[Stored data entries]

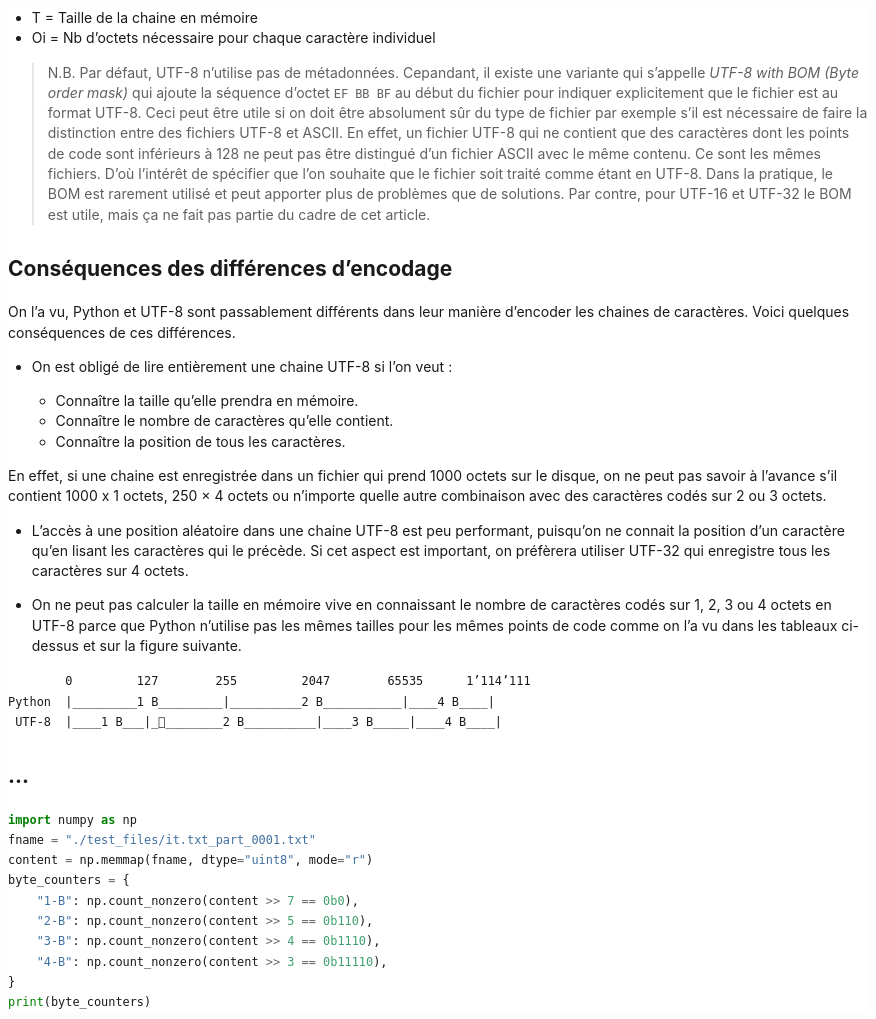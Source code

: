 -   T = Taille de la chaine en mémoire
-   Oi = Nb d’octets nécessaire pour chaque caractère individuel

> N.B. Par défaut, UTF-8 n’utilise pas de métadonnées.
> Cepandant, il existe une variante qui s’appelle _UTF-8 with BOM_ _(Byte order mask)_ qui ajoute la séquence d’octet `EF BB BF` au début du fichier pour indiquer explicitement que le fichier est au format UTF-8.
> Ceci peut être utile si on doit être absolument sûr du type de fichier par exemple s’il est nécessaire de faire la distinction entre des fichiers UTF-8 et ASCII.
> En effet, un fichier UTF-8 qui ne contient que des caractères dont les points de code sont inférieurs à 128 ne peut pas être distingué d’un fichier ASCII avec le même contenu.
> Ce sont les mêmes fichiers.
> D’où l’intérêt de spécifier que l’on souhaite que le fichier soit traité comme étant en UTF-8.
> Dans la pratique, le BOM est rarement utilisé et peut apporter plus de problèmes que de solutions.
> Par contre, pour UTF-16 et UTF-32 le BOM est utile, mais ça ne fait pas partie du cadre de cet article.



## Conséquences des différences d’encodage

On l’a vu, Python et UTF-8 sont passablement différents dans leur manière d’encoder les chaines de caractères.
Voici quelques conséquences de ces différences.

-   On est obligé de lire entièrement une chaine UTF-8 si l’on veut :

    -   Connaître la taille qu’elle prendra en mémoire.
    -   Connaître le nombre de caractères qu’elle contient.
    -   Connaître la position de tous les caractères.

En effet, si une chaine est enregistrée dans un fichier qui prend 1000 octets sur le disque, on ne peut pas savoir à l’avance s’il contient 1000 x 1 octets, 250 × 4 octets ou n’importe quelle autre combinaison avec des caractères codés sur 2 ou 3 octets.

-   L’accès à une position aléatoire dans une chaine UTF-8 est peu performant, puisqu’on ne connait la position d’un caractère qu’en lisant les caractères qui le précède.
    Si cet aspect est important, on préfèrera utiliser UTF-32 qui enregistre tous les caractères sur 4 octets.

-   On ne peut pas calculer la taille en mémoire vive en connaissant le nombre de caractères codés sur 1, 2, 3 ou 4 octets en UTF-8 parce que Python n’utilise pas les mêmes tailles pour les mêmes points de code comme on l’a vu dans les tableaux ci-dessus et sur la figure suivante.

```log
        0         127        255         2047        65535      1’114’111
Python  |_________1 B_________|__________2 B___________|____4 B____|
 UTF-8  |____1 B___|_🤪________2 B__________|____3 B_____|____4 B____|
```

## ...

```python
import numpy as np
fname = "./test_files/it.txt_part_0001.txt"
content = np.memmap(fname, dtype="uint8", mode="r")
byte_counters = {
    "1-B": np.count_nonzero(content >> 7 == 0b0),
    "2-B": np.count_nonzero(content >> 5 == 0b110),
    "3-B": np.count_nonzero(content >> 4 == 0b1110),
    "4-B": np.count_nonzero(content >> 3 == 0b11110),
}
print(byte_counters)
```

#### Exercise description:
The answer should be all lines from the entries above that hold the word "nécessaire".

#### Reply to the exercise:
-   Oi = Nb d’octets nécessaire pour chaque caractère individuel
> Ceci peut être utile si on doit être absolument sûr du type de fichier par exemple s’il est nécessaire de faire la distinction entre des fichiers UTF-8 et ASCII.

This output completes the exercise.